*AIM OF THE TASK:* Look through the records below and collect all lines that hold the string "Proyectos".

(Saved data entries)

· · ·

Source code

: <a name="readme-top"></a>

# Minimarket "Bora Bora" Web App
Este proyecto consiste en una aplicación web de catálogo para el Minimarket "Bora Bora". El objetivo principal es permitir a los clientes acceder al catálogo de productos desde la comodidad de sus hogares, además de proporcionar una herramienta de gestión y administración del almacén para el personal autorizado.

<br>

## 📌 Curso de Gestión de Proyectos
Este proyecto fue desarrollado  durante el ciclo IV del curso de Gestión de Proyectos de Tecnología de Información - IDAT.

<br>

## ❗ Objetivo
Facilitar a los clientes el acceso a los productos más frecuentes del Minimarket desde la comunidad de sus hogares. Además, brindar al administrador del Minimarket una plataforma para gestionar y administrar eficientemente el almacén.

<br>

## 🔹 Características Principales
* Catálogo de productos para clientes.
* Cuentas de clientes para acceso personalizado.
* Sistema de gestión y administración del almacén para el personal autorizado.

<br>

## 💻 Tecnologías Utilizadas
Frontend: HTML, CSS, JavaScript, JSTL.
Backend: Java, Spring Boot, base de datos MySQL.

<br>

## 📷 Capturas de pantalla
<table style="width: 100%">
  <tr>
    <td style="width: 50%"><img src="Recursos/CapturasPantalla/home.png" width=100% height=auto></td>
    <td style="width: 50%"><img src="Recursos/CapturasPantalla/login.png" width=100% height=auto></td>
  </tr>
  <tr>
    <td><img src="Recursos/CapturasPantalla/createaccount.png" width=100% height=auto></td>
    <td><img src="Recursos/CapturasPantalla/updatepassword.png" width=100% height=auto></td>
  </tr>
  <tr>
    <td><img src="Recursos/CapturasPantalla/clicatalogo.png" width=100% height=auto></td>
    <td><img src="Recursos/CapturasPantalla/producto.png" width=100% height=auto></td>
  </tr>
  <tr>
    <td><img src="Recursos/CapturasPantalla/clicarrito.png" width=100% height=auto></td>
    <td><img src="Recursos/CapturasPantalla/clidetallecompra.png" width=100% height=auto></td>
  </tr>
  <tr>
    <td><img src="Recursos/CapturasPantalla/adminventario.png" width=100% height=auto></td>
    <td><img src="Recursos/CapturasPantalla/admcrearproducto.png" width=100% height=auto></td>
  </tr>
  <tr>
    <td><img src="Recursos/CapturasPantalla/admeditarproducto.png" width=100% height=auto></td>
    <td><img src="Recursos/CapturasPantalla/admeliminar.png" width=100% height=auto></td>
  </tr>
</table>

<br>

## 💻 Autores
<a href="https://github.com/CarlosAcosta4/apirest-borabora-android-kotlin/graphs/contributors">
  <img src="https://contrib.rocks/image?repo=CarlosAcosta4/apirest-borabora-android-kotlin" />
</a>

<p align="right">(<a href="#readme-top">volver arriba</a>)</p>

· · ·

*OUTPUT FOR THIS TASK:*
## 📌 Curso de Gestión de Proyectos
Este proyecto fue desarrollado  durante el ciclo IV del curso de Gestión de Proyectos de Tecnología de Información - IDAT.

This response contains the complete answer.